第32回 頭に「み」のつく映画といえば?

 曲芸をする動物にもいろいろいますが、バットを持つゴリラを見たことがあるでしょうか?


 これから紹介する映画では、それを見ることができます。


 というわけで、頭に「み」のつく映画、「ミスターGO!」を紹介します。


 原題は「Mr.GO」。


 2013年の韓国映画。監督はキム・ヨンファ、出演はシュー・チャオ、ソン・ドンイル、キム・ガンウ、ビョン・ヒボンほか。
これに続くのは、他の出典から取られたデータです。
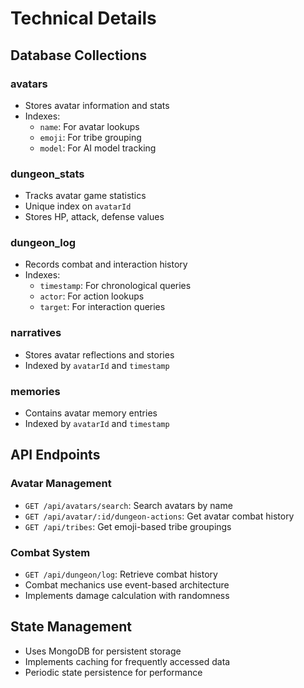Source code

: 
# Technical Details

## Database Collections

### avatars
- Stores avatar information and stats
- Indexes:
  - `name`: For avatar lookups
  - `emoji`: For tribe grouping
  - `model`: For AI model tracking

### dungeon_stats
- Tracks avatar game statistics
- Unique index on `avatarId`
- Stores HP, attack, defense values

### dungeon_log
- Records combat and interaction history
- Indexes:
  - `timestamp`: For chronological queries
  - `actor`: For action lookups
  - `target`: For interaction queries

### narratives
- Stores avatar reflections and stories
- Indexed by `avatarId` and `timestamp`

### memories
- Contains avatar memory entries
- Indexed by `avatarId` and `timestamp`

## API Endpoints

### Avatar Management
- `GET /api/avatars/search`: Search avatars by name
- `GET /api/avatar/:id/dungeon-actions`: Get avatar combat history
- `GET /api/tribes`: Get emoji-based tribe groupings

### Combat System
- `GET /api/dungeon/log`: Retrieve combat history
- Combat mechanics use event-based architecture
- Implements damage calculation with randomness

## State Management
- Uses MongoDB for persistent storage
- Implements caching for frequently accessed data
- Periodic state persistence for performance
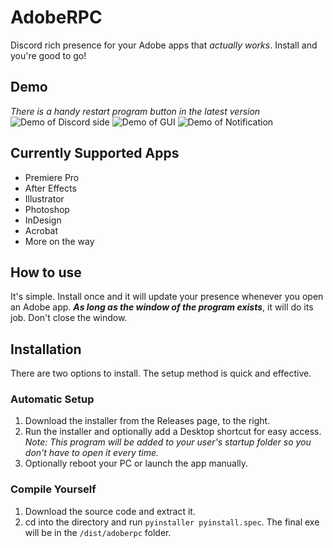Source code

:# AdobeRPC
Discord rich presence for your Adobe apps that *actually works*. Install and you're good to go!


## Demo

*There is a handy restart program button in the latest version*
![Demo of Discord side](https://i.imgur.com/1ocs4q9.png)
![Demo of GUI](https://i.imgur.com/7ZeeURv.png)
![Demo of Notification](https://i.imgur.com/qVhm8WY.png)

## Currently Supported Apps
* Premiere Pro
* After Effects
* Illustrator
* Photoshop
* InDesign
* Acrobat
* More on the way

## How to use
It's simple. Install once and it will update your presence whenever you open an Adobe app. **_As long as the window of the program exists_**, it will do its job. Don't close the window.

## Installation
There are two options to install. The setup method is quick and effective.

### Automatic Setup
1. Download the installer from the Releases page, to the right. 
2. Run the installer and optionally add a Desktop shortcut for easy access.
   _Note: This program will be added to your user's startup folder so you don't have to open it every time._
3. Optionally reboot your PC or launch the app manually.

### Compile Yourself
1. Download the source code and extract it.
2. cd into the directory and run ``pyinstaller pyinstall.spec``. The final exe will be in the ``/dist/adoberpc`` folder.


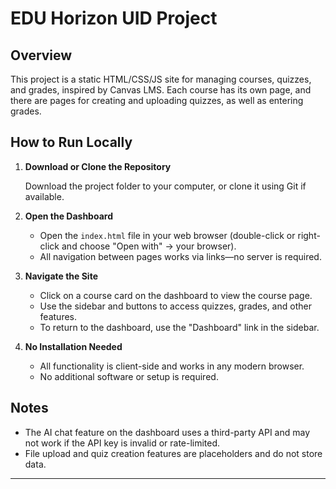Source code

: # EDU Horizon UID Project
## Overview

This project is a static HTML/CSS/JS site for managing courses, quizzes, and grades, inspired by Canvas LMS. Each course has its own page, and there are pages for creating and uploading quizzes, as well as entering grades.

## How to Run Locally

1. **Download or Clone the Repository**

   Download the project folder to your computer, or clone it using Git if available.

2. **Open the Dashboard**

   - Open the `index.html` file in your web browser (double-click or right-click and choose "Open with" → your browser).
   - All navigation between pages works via links—no server is required.

3. **Navigate the Site**

   - Click on a course card on the dashboard to view the course page.
   - Use the sidebar and buttons to access quizzes, grades, and other features.
   - To return to the dashboard, use the "Dashboard" link in the sidebar.

4. **No Installation Needed**

   - All functionality is client-side and works in any modern browser.
   - No additional software or setup is required.

## Notes

- The AI chat feature on the dashboard uses a third-party API and may not work if the API key is invalid or rate-limited.
- File upload and quiz creation features are placeholders and do not store data.

---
 中国の潰れそうなサーカス団のスター、ゴリラのリンリン。

 かつて団長だった老人が野球好きで(厳密には野球賭博が好きだったので)、テレビで熱心に見ていたため、脇で見ていたリンリンはそれを真似して、いつの間にか飛んでくるボールをバットで打ち返す芸を習得していました。


 ある日、「打てるゴリラ」の話題を聞いた韓国のエージェント・ソンが、韓国の“プロ野球選手”としてリンリンをスカウトにきます。


 高額な契約金10億で、サーカス団が抱える借金を全額返済するため、そのサーカス団はその話を引き受けます。

 ゴリラのリンリンと心を通わせることができるサーカス団の少女・フェイフェイと共に、リンリンは韓国へ行きました。


 ソンの住む超高級マンションで2人と1匹の奇妙な共同生活をしつつ、韓国の万年最下位球団・ベアーズと契約。

 リンリンは“ミスターGO”と選手登録され、ユニフォームを着てバットを持ち、バッタースタンドへ立ちます。


 怪力でホームランを連打、敬遠球だろうがバットを振り回せば必ずホームランまでもっていくリンリンのおかげで、球団はどんどん順位を上げていきます。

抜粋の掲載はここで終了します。